According to some aspects, communication interface 1115 operates at a boundary between communicating entities (such as computing device 1100, one or more user devices, a cloud, and one or more databases) and channel 1130 and can record and process communications. In some cases, communication interface 1115 is provided to enable a processing system coupled to a transceiver (e.g., a transmitter and/or a receiver). In some examples, the transceiver is configured to transmit (or send) and receive signals for a communications device via an antenna.

According to some aspects, I/O interface 1120 is controlled by an I/O controller to manage input and output signals for computing device 1100. In some cases, I/O interface 1120 manages peripherals not integrated into computing device 1100. In some cases, I/O interface 1120 represents a physical connection or port to an external peripheral. In some cases, the I/O controller uses an operating system such as iOS®, ANDROID®, MS-DOS®, MS-WINDOWS®, OS/2®, UNIX®, LINUX®, or other known operating system. In some cases, the I/O controller represents or interacts with a modem, a keyboard, a mouse, a touchscreen, or a similar device. In some cases, the I/O controller is implemented as a component of a processor. In some cases, a user interacts with a device via I/O interface 1120 or via hardware components controlled by the I/O controller.

According to some aspects, user interface component(s) 1125 enable a user to interact with computing device 1100. In some cases, user interface component(s) 1125 include an audio device, such as an external speaker system, an external display device such as a display screen, an input device (e.g., a remote-control device interfaced with a user interface directly or through the I/O controller), or a combination thereof. In some cases, user interface component(s) 1125 include a GUI, such as the one described with reference to FIG. 2.

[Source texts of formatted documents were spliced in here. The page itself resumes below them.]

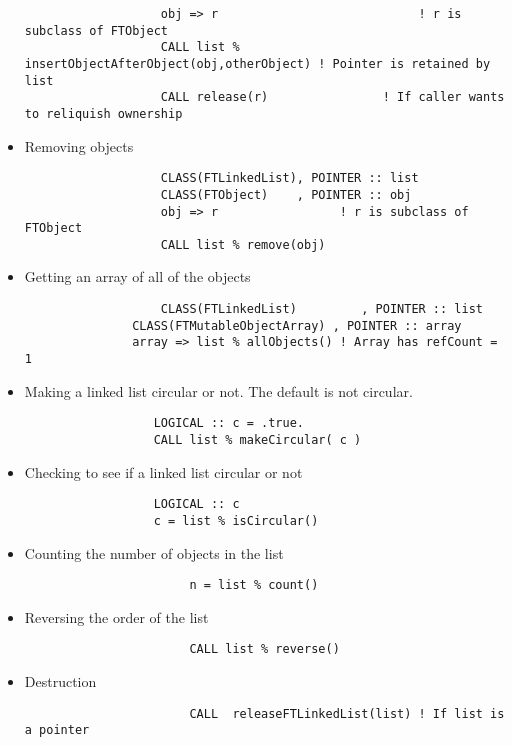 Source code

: \documentclass[9pt]{article}
\begin{document}
\begin{itemize}
{\begin{verbatim}
	               obj => r                            ! r is subclass of FTObject
	               CALL list % insertObjectAfterObject(obj,otherObject) ! Pointer is retained by list
	               CALL release(r)                ! If caller wants to reliquish ownership
		\end{verbatim}}
		

         \item Removing objects
		{\color{blue}\begin{verbatim}
	               CLASS(FTLinkedList), POINTER :: list
	               CLASS(FTObject)    , POINTER :: obj
	               obj => r                 ! r is subclass of FTObject
	               CALL list % remove(obj)
		\end{verbatim}}
		
         \item Getting an array of all of the objects

		{\color{blue}\begin{verbatim}
	               CLASS(FTLinkedList)         , POINTER :: list
               CLASS(FTMutableObjectArray) , POINTER :: array
               array => list % allObjects() ! Array has refCount = 1
		\end{verbatim}}

	\item Making a linked list circular or not. The default is not circular.
		{\color{blue}\begin{verbatim}
	              LOGICAL :: c = .true.
	              CALL list % makeCircular( c )
		\end{verbatim}}
		
	\item Checking to see if a linked list circular or not
		{\color{blue}\begin{verbatim}
	              LOGICAL :: c 
	              c = list % isCircular()
		\end{verbatim}}
		
         \item Counting the number of objects in the list

		{\color{blue}\begin{verbatim}
		               n = list % count()
		\end{verbatim}}
		
         \item Reversing the order of the list

		{\color{blue}\begin{verbatim}
		               CALL list % reverse()
		\end{verbatim}}

         \item Destruction
         
		{\color{blue}\begin{verbatim}
		               CALL  releaseFTLinkedList(list) ! If list is a pointer
		\end{verbatim}}
\end{itemize}
\end{document}
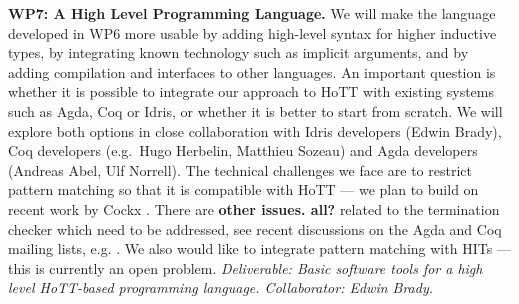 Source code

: \documentclass[a4paper,11pt]{article}
\newcommand{\eg}{{e.g.}\ }
\begin{document}
{\bf WP7: A High Level Programming Language.} We will make the
language developed in WP6 more usable by adding high-level syntax for
higher inductive types, by integrating known technology such as
implicit arguments, and by adding compilation and interfaces to other
languages. An important question is whether it is possible to
integrate our approach to HoTT with existing systems such as Agda, Coq
or Idris, or whether it is better to start from scratch.  We will
explore both options in close collaboration with Idris developers
(Edwin Brady), Coq developers (\eg Hugo Herbelin, Matthieu Sozeau) and
Agda developers (Andreas Abel, Ulf Norrell). The technical challenges
we face are to restrict pattern matching so that it is compatible with
HoTT --- we plan to build on recent work by Cockx
\cite{cockx-without-k}. There are {\bf other issues. all?} related to the
termination checker which need to be addressed, see recent discussions
on the Agda and Coq mailing lists, e.g. \cite{agda-issue}.  We also
would like to integrate pattern matching with HITs --- this is
currently an open problem.  {\em Deliverable: Basic software tools for
  a high level HoTT-based programming language. 
Collaborator: Edwin Brady.
}





\end{document}
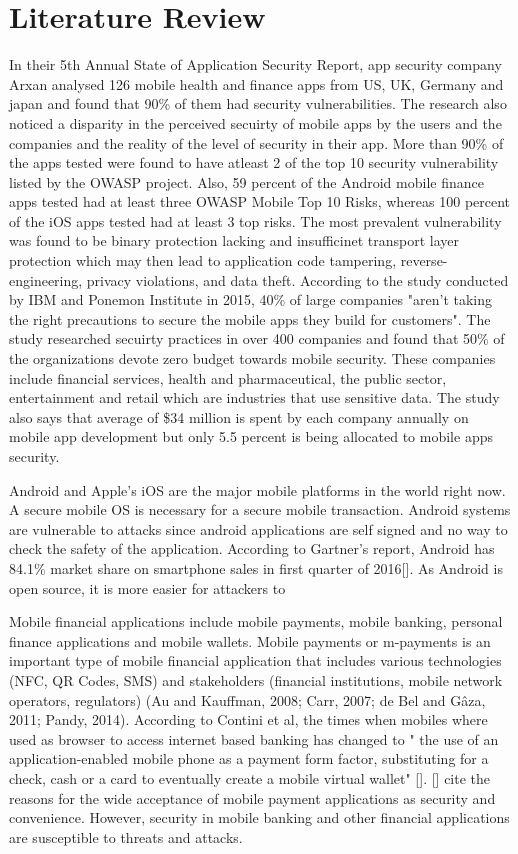 \documentclass{mproj}
\begin{document}
\chapter{Literature Review}\label{survey}
\nocite{*}
In their 5th Annual State of Application Security Report, app security company Arxan analysed 126 mobile health and finance apps from US, UK, Germany and japan and found that 90\% of them had security vulnerabilities. The research also noticed a disparity in the perceived secuirty of mobile apps by the users and the companies and the reality of the level of security in their app. More than 90\% of the apps tested were found to have atleast 2 of the top 10 security vulnerability listed by the OWASP project. Also,  59 percent of the Android mobile finance apps tested had at least three OWASP Mobile Top 10 Risks, whereas 100 percent of the iOS apps tested had at least 3 top risks. The most prevalent vulnerability was found to be binary protection lacking and insufficinet transport layer protection which may then lead to application code tampering, reverse-engineering, privacy violations, and data theft. According to the study conducted by IBM and Ponemon Institute in 2015, 40\% of large companies "aren’t taking the right precautions to secure the mobile apps they build for customers". The study researched secuirty practices in over 400 companies and found that 50\% of the organizations devote zero budget towards mobile security. These companies include financial services, health and pharmaceutical, the public sector, entertainment and retail which are industries that use sensitive data. The study also says that average of \$34 million is spent by each company annually on mobile app development but only 5.5 percent is being allocated to mobile apps  security.  

Android and Apple's iOS are the major mobile platforms in the world right now. A secure mobile OS is necessary for a secure mobile transaction. Android systems are vulnerable to attacks since android applications are self signed and no way to check the safety of the application. 
According to Gartner's report, Android has 84.1\% market share on smartphone sales in first quarter of 2016[]. As Android is open source, it is more easier for attackers to 

Mobile financial applications include mobile payments, mobile banking, personal finance applications and mobile wallets. Mobile payments or m-payments is an important type of mobile financial application that includes various technologies (NFC, QR Codes, SMS) and stakeholders (financial institutions, mobile network operators, regulators) (Au and Kauffman, 2008; Carr, 2007; de Bel and Gâza, 2011; Pandy, 2014). According to Contini et al, the times when mobiles where used as browser to access internet based banking has changed to " the use of an application-enabled mobile phone as a payment form factor, substituting for a check, cash or a card to eventually create a mobile virtual wallet" []. [] cite the reasons for the wide acceptance of mobile payment applications as security and convenience. However, security in mobile banking and other financial applications are susceptible to threats and attacks.
\end{document}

Accordingly, the present disclosure includes the following aspects.

A method for image generation is described. One or more aspects of the method include obtaining a prompt input and a color input, wherein the prompt input describes an image element and the color input indicates a color palette; performing an optimization of an intermediate noise map by computing a color loss based on the color input to obtain a conditioned noise map; and generating, using an image generation model, a synthetic image based on the prompt input and the conditioned noise map, wherein the synthetic image depicts the image element and includes colors from the color palette.

Some examples of the method, apparatus, non-transitory computer readable medium, and system further include encoding the intermediate noise map to obtain a color embedding. Some examples further include encoding the color input to obtain a condition embedding. Some examples further include computing a distance between the color embedding and the condition embedding, wherein the color loss is based on the distance.

Some examples of the method, apparatus, non-transitory computer readable medium, and system further include generating a color palette matrix based on the color input. Some examples further include computing a pairwise distance for each of a plurality of pixels based on the intermediate noise map and the color palette matrix, wherein the color loss is computed based on the pairwise distance.

Some examples of the method, apparatus, non-transitory computer readable medium, and system further include performing a softmax transformation on the pairwise distance for each of the plurality of pixels, wherein the color loss is based on the softmax transformation.

Some examples of the method, apparatus, non-transitory computer readable medium, and system further include determining a predicted color distribution based on the intermediate noise map and a target color distribution based on the color input, wherein the color loss is based on the predicted color distribution and the target color distribution.

In some aspects, the color loss is based on an energy conditioning function.

Some examples of the method, apparatus, non-transitory computer readable medium, and system further include identifying a current timestep. Some examples further include executing one or more layers of the image generation model for a plurality of repetitions at the current timestep.

Some examples of the method, apparatus, non-transitory computer readable medium, and system further include identifying a preliminary timestep prior to the current timestep, wherein the one or more layers of the image generation model are executed for the plurality of repetitions between the preliminary timestep and the current timestep.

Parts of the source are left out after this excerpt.